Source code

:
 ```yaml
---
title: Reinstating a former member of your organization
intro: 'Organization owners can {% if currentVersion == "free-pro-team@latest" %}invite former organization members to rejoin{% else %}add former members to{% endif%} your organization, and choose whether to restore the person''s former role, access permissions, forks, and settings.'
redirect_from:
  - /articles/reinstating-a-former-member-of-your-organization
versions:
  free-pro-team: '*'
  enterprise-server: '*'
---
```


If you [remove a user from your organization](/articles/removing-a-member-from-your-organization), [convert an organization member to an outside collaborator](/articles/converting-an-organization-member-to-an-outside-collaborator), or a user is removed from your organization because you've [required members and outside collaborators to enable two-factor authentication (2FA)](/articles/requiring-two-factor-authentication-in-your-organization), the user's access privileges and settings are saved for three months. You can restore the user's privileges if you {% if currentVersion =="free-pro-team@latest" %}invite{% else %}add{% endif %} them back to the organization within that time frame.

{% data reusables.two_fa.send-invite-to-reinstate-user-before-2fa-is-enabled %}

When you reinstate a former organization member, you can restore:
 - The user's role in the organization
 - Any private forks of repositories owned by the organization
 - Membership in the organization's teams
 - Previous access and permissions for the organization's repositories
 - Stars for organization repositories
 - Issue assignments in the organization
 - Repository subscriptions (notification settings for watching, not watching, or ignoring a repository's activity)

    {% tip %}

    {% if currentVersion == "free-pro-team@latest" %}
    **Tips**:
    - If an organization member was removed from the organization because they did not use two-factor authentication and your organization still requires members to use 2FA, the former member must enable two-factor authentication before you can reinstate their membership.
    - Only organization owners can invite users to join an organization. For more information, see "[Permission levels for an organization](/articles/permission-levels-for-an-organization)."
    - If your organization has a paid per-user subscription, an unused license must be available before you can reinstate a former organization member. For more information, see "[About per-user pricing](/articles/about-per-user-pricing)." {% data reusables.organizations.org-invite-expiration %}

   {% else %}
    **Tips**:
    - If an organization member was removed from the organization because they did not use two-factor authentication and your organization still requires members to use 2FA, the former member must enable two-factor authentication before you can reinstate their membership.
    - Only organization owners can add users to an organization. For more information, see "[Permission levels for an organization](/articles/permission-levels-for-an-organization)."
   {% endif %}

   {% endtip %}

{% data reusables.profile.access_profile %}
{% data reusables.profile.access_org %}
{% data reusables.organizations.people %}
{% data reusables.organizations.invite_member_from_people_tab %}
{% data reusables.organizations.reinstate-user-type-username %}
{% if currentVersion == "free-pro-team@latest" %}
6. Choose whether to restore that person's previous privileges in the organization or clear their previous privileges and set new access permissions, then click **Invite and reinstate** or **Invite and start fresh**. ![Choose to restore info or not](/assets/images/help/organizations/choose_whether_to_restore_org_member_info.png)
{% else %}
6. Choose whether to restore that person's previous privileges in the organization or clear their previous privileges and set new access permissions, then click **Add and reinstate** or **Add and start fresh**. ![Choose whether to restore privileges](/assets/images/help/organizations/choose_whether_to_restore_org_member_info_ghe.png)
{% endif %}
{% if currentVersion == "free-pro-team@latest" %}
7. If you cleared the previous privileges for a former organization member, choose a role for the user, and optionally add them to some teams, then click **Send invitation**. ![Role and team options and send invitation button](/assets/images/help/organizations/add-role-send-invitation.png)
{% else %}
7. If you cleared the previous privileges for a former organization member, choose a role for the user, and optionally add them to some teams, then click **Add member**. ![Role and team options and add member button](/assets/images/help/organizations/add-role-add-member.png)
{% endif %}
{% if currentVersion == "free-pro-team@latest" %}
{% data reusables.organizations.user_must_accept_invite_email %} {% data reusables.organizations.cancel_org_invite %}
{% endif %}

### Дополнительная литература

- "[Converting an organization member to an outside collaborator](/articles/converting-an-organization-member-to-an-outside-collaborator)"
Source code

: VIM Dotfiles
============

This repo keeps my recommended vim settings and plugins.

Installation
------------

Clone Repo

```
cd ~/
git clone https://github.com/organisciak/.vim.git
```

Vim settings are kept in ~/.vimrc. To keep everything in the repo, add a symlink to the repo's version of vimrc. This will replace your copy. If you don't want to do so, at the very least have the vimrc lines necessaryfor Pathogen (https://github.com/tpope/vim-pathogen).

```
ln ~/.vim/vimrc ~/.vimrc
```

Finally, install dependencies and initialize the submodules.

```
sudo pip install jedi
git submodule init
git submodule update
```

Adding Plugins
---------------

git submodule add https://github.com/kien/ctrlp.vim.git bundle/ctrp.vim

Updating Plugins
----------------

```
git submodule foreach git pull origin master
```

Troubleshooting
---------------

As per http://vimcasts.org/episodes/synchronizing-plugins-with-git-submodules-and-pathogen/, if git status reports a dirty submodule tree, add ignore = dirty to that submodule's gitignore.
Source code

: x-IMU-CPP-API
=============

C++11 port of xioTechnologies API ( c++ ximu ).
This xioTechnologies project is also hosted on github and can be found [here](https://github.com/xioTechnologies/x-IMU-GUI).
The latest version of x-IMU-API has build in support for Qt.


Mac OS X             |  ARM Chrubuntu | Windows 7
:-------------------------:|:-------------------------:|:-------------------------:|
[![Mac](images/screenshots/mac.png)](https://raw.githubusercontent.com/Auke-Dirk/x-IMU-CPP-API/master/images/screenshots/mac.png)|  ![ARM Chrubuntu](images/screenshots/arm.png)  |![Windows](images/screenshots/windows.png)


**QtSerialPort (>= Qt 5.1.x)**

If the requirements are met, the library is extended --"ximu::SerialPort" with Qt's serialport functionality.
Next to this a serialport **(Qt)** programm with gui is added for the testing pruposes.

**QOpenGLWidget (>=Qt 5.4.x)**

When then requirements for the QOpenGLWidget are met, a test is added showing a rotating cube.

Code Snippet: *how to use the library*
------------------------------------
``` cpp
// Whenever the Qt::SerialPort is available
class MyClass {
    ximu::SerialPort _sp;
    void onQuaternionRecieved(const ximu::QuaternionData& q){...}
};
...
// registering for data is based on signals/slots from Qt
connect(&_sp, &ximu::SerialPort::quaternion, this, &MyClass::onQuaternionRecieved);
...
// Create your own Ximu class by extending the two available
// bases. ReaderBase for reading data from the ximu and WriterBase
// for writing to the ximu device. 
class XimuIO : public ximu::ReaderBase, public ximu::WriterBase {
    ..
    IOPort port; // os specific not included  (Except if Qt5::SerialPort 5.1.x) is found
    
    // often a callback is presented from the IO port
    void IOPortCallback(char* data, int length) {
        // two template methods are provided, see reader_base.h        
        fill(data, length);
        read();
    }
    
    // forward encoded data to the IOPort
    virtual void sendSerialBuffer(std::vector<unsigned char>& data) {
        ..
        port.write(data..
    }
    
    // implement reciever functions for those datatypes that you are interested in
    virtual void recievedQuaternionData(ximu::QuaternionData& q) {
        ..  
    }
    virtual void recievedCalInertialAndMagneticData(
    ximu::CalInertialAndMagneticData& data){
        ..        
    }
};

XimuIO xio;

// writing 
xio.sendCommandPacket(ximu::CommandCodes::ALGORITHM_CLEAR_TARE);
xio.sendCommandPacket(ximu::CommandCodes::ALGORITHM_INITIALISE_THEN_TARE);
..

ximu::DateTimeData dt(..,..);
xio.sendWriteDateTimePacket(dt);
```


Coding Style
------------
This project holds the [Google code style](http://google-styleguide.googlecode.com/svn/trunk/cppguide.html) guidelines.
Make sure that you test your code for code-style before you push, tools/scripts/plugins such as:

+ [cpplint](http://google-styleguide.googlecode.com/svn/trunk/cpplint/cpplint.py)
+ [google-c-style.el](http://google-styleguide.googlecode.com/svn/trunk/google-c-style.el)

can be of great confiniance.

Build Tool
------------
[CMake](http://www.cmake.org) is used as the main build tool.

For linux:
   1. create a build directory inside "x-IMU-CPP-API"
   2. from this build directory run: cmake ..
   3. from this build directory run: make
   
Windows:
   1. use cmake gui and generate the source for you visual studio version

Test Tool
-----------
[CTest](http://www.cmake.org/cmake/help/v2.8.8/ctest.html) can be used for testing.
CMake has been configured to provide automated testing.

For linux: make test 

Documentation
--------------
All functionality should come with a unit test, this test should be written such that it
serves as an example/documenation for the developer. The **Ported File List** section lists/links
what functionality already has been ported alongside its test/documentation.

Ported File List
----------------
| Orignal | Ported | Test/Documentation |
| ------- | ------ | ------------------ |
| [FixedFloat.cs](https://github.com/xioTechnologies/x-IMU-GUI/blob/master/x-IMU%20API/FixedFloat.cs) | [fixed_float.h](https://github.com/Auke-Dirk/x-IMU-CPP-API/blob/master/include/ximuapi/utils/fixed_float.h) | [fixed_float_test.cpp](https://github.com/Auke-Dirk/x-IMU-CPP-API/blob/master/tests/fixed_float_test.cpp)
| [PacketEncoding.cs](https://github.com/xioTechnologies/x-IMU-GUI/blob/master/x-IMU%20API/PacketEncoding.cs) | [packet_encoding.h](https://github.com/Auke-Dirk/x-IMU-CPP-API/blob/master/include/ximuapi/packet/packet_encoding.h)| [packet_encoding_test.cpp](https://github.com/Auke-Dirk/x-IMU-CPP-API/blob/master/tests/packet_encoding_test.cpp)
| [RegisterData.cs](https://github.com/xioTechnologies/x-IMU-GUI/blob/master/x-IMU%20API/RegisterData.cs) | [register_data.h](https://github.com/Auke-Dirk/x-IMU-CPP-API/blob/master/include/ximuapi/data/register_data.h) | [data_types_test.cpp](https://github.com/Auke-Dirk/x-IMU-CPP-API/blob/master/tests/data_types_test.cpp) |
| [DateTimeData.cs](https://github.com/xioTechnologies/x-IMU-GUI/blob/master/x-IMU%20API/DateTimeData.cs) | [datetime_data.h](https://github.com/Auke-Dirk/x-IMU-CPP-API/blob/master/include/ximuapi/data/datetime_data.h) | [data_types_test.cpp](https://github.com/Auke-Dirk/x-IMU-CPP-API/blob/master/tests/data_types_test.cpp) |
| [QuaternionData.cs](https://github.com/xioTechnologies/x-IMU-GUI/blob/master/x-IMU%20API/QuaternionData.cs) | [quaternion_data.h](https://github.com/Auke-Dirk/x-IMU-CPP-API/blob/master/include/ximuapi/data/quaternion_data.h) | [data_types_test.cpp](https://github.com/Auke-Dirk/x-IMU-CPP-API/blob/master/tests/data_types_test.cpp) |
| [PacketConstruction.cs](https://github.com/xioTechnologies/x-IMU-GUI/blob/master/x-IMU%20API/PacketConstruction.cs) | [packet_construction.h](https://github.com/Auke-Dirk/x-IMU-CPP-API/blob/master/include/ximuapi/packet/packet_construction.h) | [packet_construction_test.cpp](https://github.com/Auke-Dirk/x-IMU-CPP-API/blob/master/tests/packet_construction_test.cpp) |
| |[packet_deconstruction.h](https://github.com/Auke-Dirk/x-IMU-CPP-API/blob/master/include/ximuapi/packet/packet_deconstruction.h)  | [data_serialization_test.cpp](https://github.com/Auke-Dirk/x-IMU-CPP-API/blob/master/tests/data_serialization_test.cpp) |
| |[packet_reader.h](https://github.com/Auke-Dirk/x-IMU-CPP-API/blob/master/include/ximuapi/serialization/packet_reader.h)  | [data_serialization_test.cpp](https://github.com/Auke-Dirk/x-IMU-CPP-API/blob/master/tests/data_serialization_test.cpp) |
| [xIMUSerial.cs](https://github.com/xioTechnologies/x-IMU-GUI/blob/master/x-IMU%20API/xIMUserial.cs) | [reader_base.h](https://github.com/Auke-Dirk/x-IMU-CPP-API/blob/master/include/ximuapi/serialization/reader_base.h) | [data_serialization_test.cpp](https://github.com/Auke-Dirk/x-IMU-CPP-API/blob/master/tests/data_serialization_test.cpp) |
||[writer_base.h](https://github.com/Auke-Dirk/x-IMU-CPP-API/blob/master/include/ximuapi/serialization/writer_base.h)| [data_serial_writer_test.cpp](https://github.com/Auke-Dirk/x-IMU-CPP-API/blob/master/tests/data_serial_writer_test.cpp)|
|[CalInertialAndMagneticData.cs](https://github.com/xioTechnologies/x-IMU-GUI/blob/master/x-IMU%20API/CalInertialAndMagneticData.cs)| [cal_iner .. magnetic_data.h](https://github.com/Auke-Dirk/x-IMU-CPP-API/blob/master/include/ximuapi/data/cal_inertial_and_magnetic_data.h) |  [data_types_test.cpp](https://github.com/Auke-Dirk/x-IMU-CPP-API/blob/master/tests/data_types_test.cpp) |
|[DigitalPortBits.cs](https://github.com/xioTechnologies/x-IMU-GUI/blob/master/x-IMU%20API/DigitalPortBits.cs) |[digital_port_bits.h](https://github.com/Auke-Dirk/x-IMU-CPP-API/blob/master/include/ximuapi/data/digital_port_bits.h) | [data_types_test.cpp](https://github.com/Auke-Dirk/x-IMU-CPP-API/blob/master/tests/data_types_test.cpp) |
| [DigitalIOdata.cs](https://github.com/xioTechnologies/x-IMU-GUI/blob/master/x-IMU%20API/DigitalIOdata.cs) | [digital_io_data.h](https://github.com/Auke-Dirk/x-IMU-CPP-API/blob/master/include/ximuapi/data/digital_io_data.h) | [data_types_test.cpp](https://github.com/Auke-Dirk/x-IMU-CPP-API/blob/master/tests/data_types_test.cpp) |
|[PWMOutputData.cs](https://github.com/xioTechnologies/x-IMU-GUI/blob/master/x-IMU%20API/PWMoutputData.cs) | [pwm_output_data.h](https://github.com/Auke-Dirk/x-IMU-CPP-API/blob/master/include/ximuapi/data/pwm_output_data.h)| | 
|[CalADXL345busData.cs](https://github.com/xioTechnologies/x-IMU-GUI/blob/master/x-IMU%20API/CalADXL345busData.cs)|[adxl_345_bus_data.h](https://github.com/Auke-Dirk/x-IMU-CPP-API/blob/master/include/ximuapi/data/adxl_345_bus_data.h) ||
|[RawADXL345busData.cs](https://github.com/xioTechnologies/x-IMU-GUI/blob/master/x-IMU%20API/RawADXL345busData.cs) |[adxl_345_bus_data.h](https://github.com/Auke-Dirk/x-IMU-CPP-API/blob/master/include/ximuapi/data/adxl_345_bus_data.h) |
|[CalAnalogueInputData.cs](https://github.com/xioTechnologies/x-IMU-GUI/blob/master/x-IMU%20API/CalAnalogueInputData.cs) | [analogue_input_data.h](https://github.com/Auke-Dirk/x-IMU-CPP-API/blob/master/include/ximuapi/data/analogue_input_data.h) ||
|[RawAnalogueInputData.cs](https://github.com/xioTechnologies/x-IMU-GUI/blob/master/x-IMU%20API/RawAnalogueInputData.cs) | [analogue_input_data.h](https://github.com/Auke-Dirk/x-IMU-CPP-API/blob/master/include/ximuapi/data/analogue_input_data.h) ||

* * * * * * *

### WHAT THE EXERCISE ASKS
The lines from the beginning of the records through the line containing "- The user's role in the organization" should be reproduced exactly. Include nothing else.

### THE ANSWER
Source code

:
 ```yaml
---
title: Reinstating a former member of your organization
intro: 'Organization owners can {% if currentVersion == "free-pro-team@latest" %}invite former organization members to rejoin{% else %}add former members to{% endif%} your organization, and choose whether to restore the person''s former role, access permissions, forks, and settings.'
redirect_from:
  - /articles/reinstating-a-former-member-of-your-organization
versions:
  free-pro-team: '*'
  enterprise-server: '*'
---
```


If you [remove a user from your organization](/articles/removing-a-member-from-your-organization), [convert an organization member to an outside collaborator](/articles/converting-an-organization-member-to-an-outside-collaborator), or a user is removed from your organization because you've [required members and outside collaborators to enable two-factor authentication (2FA)](/articles/requiring-two-factor-authentication-in-your-organization), the user's access privileges and settings are saved for three months. You can restore the user's privileges if you {% if currentVersion =="free-pro-team@latest" %}invite{% else %}add{% endif %} them back to the organization within that time frame.

{% data reusables.two_fa.send-invite-to-reinstate-user-before-2fa-is-enabled %}

When you reinstate a former organization member, you can restore:
 - The user's role in the organization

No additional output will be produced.